:: Available records ::
__________________________________________________
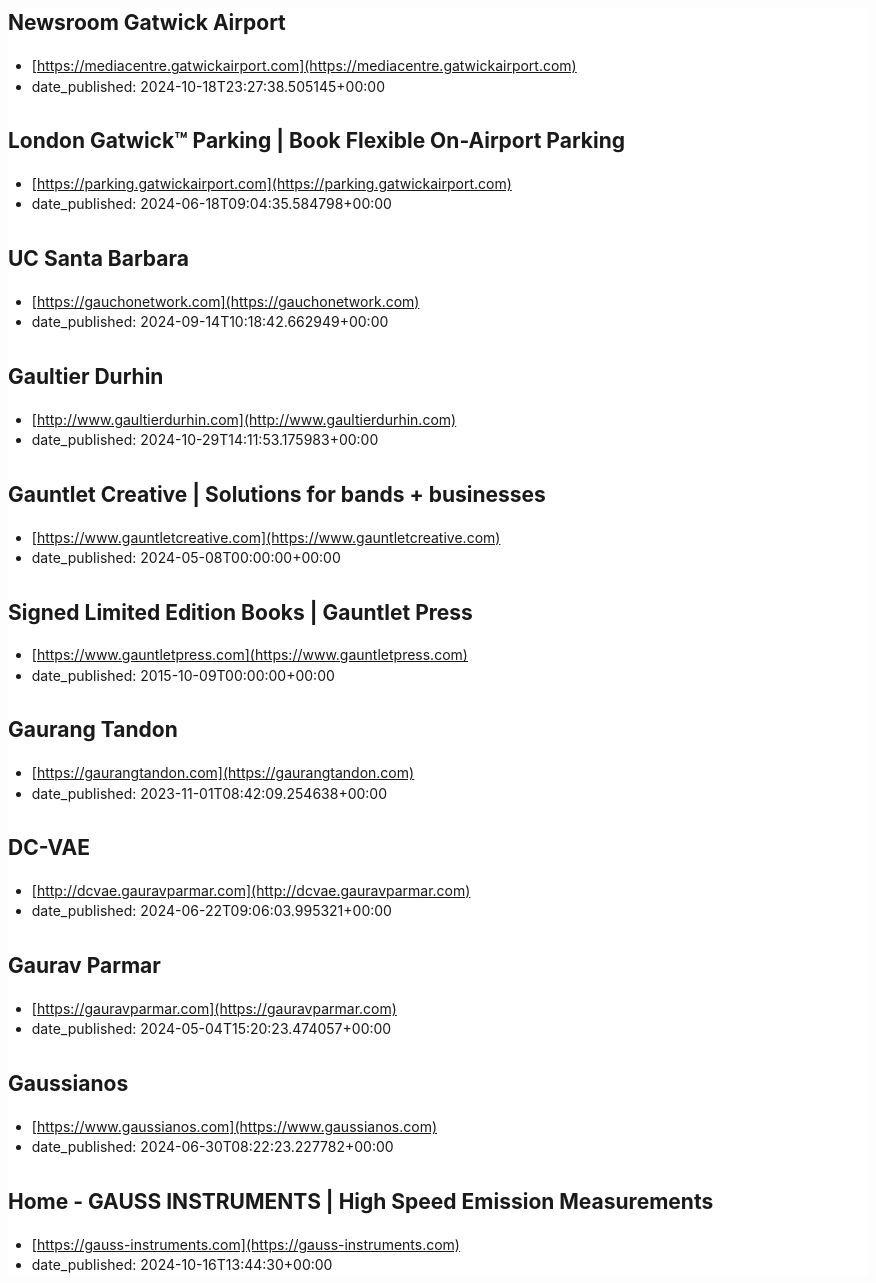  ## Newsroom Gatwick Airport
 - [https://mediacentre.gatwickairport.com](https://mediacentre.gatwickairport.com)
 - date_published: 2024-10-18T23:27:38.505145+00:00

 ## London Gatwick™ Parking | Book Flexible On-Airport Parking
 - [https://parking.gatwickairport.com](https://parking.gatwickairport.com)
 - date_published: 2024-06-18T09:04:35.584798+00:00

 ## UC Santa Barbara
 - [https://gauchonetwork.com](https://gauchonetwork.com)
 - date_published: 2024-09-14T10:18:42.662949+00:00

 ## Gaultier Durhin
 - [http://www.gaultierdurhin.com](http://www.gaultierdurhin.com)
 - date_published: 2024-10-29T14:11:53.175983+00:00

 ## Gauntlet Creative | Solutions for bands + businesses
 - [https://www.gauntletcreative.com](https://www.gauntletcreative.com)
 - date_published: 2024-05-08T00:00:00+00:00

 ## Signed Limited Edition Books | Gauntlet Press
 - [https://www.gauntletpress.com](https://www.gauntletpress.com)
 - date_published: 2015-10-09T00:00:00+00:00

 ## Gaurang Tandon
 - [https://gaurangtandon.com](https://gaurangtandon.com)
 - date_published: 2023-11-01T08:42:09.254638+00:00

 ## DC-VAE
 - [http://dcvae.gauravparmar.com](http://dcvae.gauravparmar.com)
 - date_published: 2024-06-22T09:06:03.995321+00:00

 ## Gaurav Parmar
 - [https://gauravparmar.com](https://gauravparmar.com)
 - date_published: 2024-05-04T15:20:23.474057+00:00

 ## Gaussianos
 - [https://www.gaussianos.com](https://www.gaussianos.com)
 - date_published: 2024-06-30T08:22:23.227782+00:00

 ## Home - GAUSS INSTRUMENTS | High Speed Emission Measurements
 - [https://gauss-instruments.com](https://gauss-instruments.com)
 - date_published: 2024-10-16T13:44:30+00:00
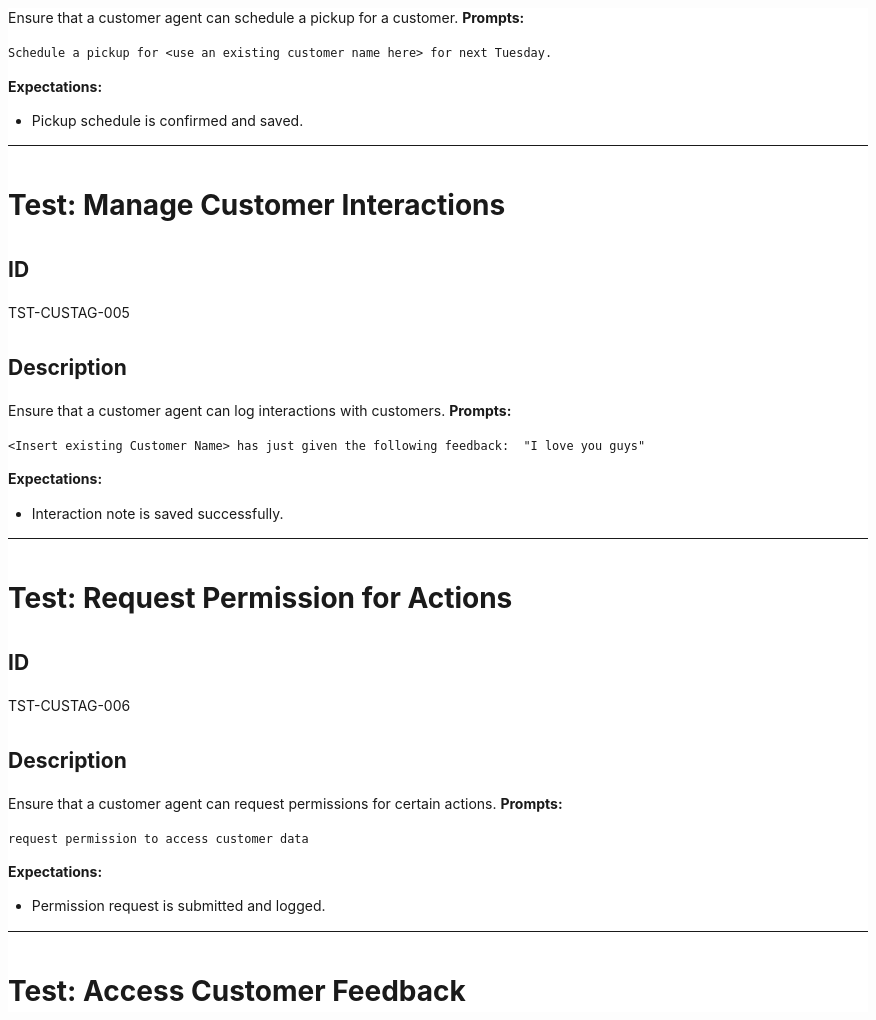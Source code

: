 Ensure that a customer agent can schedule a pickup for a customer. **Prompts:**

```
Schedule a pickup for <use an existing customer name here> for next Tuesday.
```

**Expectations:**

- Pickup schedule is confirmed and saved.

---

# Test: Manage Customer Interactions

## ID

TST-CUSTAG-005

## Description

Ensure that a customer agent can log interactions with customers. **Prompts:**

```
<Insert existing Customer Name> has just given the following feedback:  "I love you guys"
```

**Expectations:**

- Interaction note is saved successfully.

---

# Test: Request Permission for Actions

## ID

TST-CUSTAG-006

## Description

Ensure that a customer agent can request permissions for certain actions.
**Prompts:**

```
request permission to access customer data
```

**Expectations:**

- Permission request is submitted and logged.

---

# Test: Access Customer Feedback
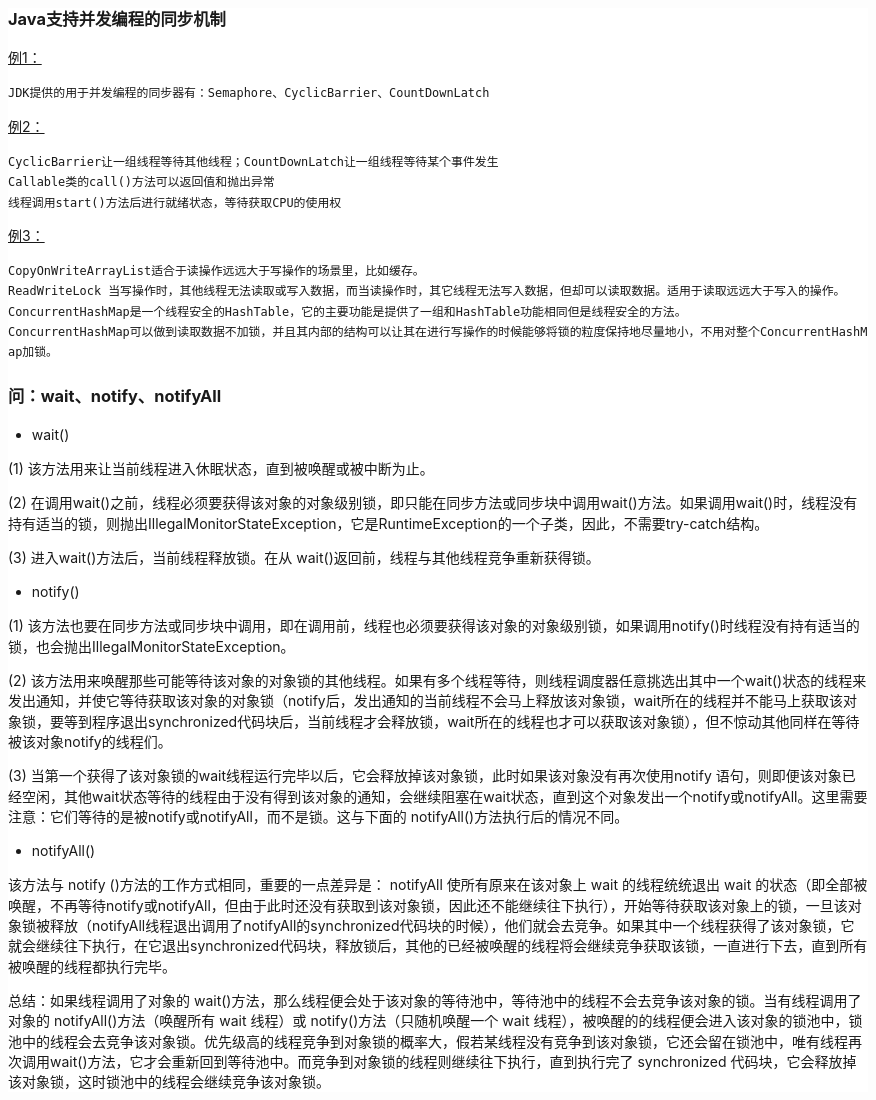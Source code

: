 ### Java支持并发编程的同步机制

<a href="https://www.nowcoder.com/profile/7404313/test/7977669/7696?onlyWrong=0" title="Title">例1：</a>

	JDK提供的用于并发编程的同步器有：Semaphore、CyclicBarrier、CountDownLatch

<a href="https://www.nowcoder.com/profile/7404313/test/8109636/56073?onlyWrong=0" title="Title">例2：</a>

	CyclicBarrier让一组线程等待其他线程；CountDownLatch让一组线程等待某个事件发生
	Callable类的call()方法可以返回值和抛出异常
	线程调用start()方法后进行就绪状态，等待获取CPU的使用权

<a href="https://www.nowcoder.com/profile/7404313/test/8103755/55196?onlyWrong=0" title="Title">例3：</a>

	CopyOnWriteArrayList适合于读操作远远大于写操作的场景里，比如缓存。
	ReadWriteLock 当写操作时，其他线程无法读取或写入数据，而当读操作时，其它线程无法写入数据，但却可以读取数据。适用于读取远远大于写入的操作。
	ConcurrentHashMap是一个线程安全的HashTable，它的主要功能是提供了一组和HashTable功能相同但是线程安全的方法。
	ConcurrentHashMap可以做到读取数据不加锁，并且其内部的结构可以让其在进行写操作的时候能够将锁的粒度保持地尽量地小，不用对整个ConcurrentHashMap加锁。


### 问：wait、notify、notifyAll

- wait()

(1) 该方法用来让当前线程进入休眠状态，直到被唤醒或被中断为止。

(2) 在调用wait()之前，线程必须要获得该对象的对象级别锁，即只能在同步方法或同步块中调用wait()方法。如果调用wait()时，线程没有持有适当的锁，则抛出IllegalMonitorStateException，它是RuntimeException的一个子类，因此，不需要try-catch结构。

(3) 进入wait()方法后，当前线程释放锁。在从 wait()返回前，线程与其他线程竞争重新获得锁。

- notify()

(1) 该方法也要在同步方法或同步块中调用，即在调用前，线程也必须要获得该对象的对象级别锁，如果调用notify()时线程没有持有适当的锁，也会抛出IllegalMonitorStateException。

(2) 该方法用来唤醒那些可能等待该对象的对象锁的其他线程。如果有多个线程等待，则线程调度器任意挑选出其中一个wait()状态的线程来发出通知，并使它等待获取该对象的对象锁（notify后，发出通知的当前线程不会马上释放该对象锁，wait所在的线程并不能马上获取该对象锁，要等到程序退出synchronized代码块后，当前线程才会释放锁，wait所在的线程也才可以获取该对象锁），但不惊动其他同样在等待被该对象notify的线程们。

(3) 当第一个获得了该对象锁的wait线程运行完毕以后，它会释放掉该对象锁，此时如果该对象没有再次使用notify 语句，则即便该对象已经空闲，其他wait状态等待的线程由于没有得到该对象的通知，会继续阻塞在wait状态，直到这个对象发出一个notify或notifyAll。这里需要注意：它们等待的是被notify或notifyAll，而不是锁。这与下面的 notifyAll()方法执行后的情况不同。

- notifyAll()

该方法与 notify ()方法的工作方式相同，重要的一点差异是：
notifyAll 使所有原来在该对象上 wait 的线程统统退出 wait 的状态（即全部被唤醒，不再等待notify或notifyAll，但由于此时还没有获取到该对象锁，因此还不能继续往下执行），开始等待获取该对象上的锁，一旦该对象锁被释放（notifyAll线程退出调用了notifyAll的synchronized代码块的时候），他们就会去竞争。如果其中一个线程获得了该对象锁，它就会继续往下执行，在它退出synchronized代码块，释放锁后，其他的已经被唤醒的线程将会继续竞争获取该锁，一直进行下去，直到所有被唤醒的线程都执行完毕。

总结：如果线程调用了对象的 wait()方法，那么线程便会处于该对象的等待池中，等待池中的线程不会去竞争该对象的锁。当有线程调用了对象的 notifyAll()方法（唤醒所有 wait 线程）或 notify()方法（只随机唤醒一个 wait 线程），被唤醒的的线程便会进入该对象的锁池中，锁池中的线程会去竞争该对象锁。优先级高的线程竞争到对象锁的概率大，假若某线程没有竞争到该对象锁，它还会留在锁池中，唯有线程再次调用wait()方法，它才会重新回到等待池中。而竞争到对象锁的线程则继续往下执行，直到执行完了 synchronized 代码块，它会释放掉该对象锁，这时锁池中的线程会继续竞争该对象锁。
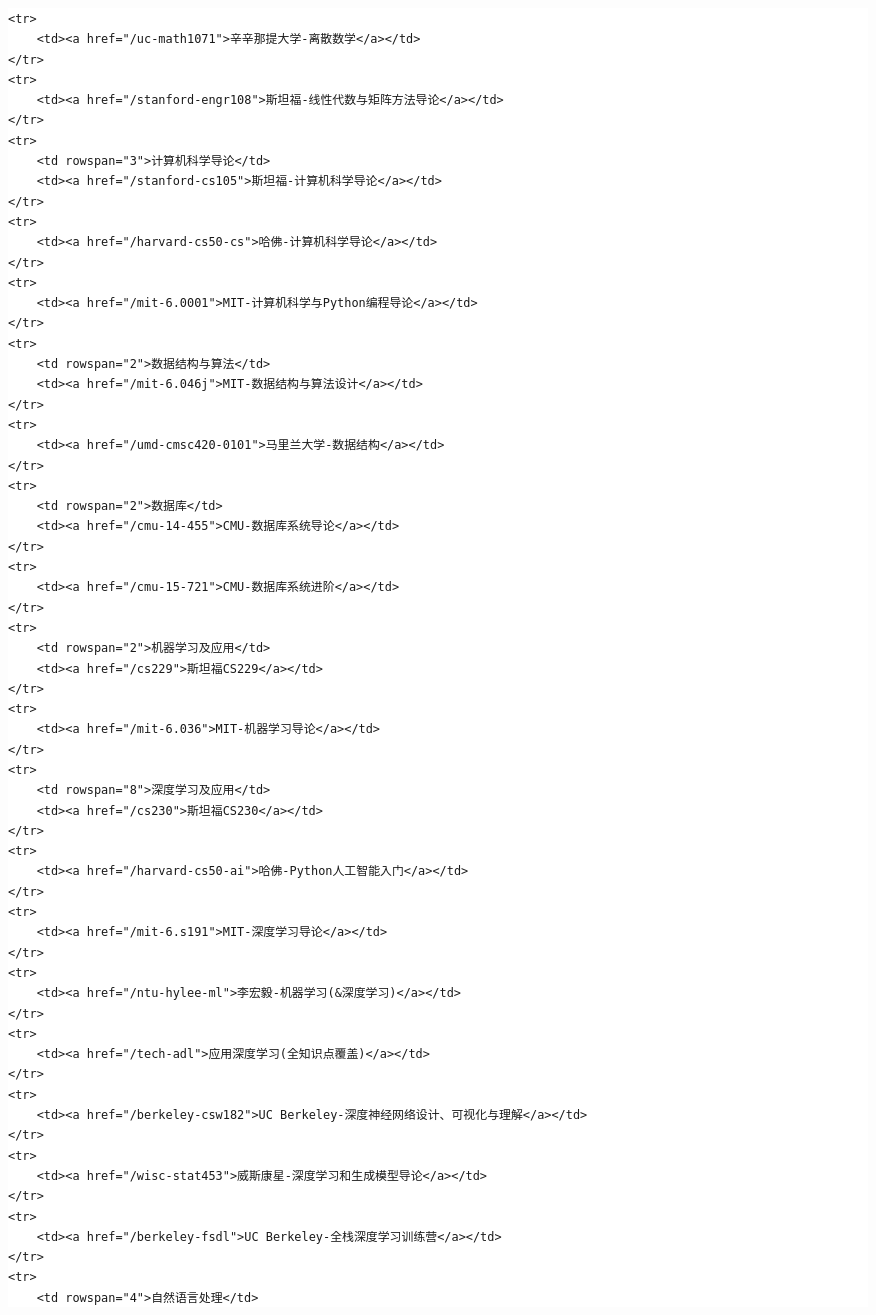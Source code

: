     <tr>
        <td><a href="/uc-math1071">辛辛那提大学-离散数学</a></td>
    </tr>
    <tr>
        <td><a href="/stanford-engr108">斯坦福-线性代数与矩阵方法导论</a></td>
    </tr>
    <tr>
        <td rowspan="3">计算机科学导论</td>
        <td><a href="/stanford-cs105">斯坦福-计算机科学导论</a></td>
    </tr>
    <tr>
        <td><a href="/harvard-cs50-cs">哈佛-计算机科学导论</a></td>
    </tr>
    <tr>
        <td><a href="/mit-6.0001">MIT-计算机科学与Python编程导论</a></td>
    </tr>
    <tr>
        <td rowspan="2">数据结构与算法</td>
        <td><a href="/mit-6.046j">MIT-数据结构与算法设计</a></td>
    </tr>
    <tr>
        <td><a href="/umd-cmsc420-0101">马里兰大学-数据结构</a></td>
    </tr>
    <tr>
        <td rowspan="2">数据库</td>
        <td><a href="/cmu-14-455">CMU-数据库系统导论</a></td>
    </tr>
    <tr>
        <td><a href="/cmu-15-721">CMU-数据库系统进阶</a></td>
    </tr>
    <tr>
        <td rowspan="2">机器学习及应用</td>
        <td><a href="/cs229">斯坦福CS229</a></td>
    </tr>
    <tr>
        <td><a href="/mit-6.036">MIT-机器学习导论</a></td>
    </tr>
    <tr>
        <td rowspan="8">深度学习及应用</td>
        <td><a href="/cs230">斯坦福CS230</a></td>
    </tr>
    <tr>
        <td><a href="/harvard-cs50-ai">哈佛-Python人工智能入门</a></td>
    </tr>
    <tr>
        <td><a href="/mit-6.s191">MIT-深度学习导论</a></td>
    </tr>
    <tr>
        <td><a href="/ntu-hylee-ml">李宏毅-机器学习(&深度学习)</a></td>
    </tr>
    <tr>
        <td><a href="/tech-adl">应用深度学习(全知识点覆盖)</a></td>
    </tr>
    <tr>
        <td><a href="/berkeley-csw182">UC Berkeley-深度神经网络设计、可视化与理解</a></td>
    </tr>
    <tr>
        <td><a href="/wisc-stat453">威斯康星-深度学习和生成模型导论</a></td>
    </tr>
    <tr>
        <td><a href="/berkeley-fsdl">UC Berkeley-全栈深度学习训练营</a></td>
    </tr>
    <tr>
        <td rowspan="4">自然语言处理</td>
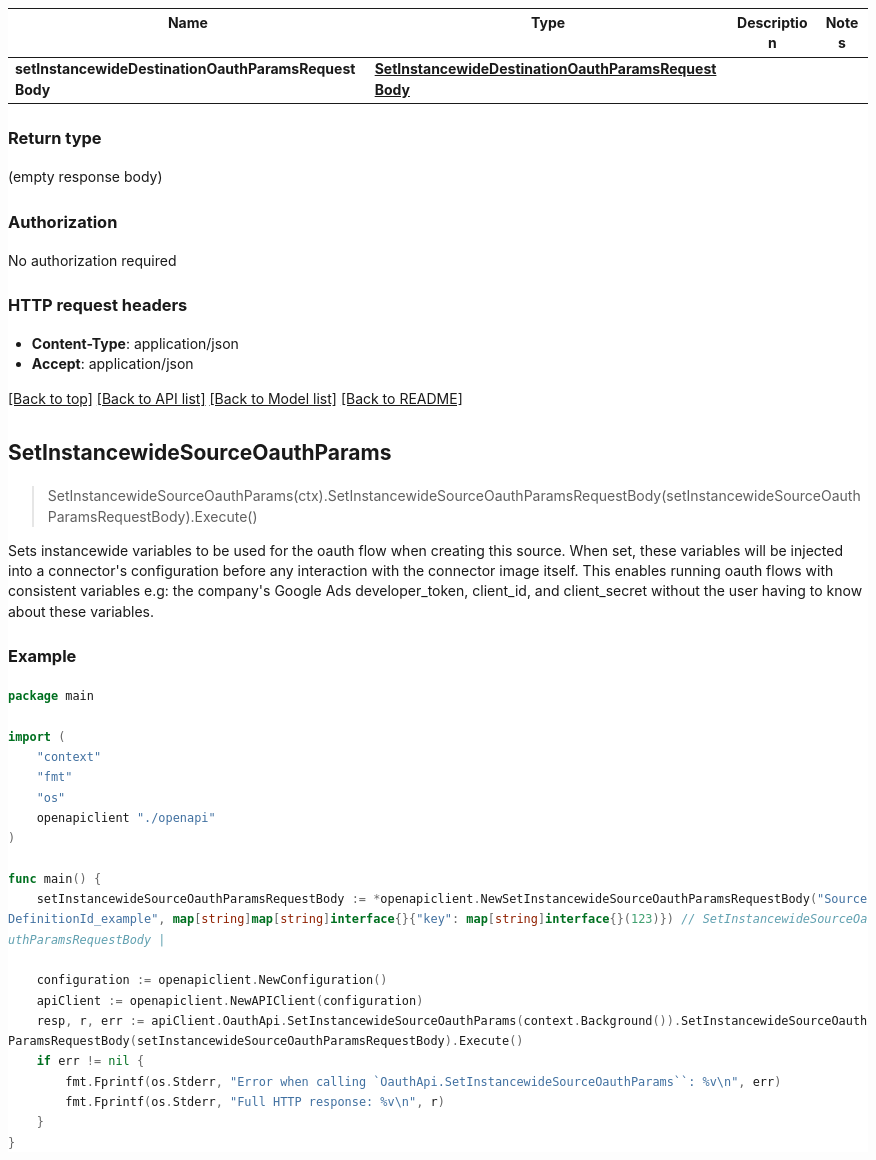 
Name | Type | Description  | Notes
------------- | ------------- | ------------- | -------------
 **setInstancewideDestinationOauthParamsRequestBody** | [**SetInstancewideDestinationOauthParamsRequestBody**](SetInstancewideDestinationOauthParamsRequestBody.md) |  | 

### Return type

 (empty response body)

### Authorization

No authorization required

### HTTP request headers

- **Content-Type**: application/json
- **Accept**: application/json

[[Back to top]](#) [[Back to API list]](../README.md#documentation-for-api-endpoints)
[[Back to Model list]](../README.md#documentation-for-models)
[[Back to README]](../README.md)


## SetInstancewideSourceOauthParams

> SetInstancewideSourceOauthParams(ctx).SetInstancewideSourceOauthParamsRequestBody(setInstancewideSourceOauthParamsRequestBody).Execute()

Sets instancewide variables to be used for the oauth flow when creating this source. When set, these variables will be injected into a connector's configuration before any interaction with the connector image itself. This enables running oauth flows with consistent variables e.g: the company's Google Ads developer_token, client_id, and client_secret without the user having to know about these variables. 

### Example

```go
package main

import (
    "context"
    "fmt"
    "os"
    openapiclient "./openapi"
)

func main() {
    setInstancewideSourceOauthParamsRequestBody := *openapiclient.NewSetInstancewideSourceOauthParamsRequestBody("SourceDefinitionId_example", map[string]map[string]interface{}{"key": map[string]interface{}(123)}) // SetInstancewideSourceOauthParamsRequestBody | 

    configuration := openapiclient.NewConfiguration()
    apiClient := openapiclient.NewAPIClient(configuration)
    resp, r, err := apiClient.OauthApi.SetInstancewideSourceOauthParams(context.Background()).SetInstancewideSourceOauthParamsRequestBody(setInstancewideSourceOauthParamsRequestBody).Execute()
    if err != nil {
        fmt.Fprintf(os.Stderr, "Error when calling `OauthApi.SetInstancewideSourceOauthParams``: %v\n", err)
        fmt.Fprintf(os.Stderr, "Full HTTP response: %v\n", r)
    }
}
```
__________________________________________________
Scan the entries above and show each line that contains the word "Stderr".

:: Result ::
        fmt.Fprintf(os.Stderr, "Error when calling `OauthApi.SetInstancewideSourceOauthParams``: %v\n", err)
        fmt.Fprintf(os.Stderr, "Full HTTP response: %v\n", r)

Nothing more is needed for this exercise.